Dataset entries
————
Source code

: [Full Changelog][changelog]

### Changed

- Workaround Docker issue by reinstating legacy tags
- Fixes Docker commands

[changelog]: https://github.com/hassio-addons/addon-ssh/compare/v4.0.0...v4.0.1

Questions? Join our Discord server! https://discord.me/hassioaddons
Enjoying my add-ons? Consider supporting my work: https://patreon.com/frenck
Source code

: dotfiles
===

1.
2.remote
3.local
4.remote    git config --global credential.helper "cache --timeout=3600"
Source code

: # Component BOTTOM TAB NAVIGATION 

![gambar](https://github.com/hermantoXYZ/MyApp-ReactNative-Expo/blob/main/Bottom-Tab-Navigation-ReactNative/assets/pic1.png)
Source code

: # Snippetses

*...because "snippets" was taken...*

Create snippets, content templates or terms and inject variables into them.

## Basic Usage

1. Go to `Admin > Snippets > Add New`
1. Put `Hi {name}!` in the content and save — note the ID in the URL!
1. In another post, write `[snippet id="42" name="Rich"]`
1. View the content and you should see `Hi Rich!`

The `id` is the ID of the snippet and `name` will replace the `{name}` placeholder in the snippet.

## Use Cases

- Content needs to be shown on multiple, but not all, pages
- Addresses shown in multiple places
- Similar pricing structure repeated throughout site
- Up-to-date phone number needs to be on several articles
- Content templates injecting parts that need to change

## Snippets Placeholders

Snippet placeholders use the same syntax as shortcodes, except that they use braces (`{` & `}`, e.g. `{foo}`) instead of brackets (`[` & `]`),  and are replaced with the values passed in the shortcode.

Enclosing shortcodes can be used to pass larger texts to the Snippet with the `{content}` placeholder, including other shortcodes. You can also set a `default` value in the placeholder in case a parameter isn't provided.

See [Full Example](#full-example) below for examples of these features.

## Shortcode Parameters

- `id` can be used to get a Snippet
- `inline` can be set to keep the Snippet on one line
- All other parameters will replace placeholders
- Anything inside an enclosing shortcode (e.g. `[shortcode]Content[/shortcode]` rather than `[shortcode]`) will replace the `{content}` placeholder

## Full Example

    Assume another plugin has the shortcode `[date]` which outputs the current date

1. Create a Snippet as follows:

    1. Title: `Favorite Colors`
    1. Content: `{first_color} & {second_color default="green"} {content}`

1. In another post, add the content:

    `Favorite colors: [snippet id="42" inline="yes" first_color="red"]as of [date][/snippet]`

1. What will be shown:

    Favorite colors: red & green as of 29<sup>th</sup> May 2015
————
## What you have to do
The expected answer is an exact copy of the lines above, beginning at the line with "1. View the" and ending at the line with "1. In another post, add", with both ends in.

## Expected output
1. View the content and you should see `Hi Rich!`

The `id` is the ID of the snippet and `name` will replace the `{name}` placeholder in the snippet.

## Use Cases

- Content needs to be shown on multiple, but not all, pages
- Addresses shown in multiple places
- Similar pricing structure repeated throughout site
- Up-to-date phone number needs to be on several articles
- Content templates injecting parts that need to change

## Snippets Placeholders

Snippet placeholders use the same syntax as shortcodes, except that they use braces (`{` & `}`, e.g. `{foo}`) instead of brackets (`[` & `]`),  and are replaced with the values passed in the shortcode.

Enclosing shortcodes can be used to pass larger texts to the Snippet with the `{content}` placeholder, including other shortcodes. You can also set a `default` value in the placeholder in case a parameter isn't provided.

See [Full Example](#full-example) below for examples of these features.

## Shortcode Parameters

- `id` can be used to get a Snippet
- `inline` can be set to keep the Snippet on one line
- All other parameters will replace placeholders
- Anything inside an enclosing shortcode (e.g. `[shortcode]Content[/shortcode]` rather than `[shortcode]`) will replace the `{content}` placeholder

## Full Example

    Assume another plugin has the shortcode `[date]` which outputs the current date

1. Create a Snippet as follows:

    1. Title: `Favorite Colors`
    1. Content: `{first_color} & {second_color default="green"} {content}`

1. In another post, add the content:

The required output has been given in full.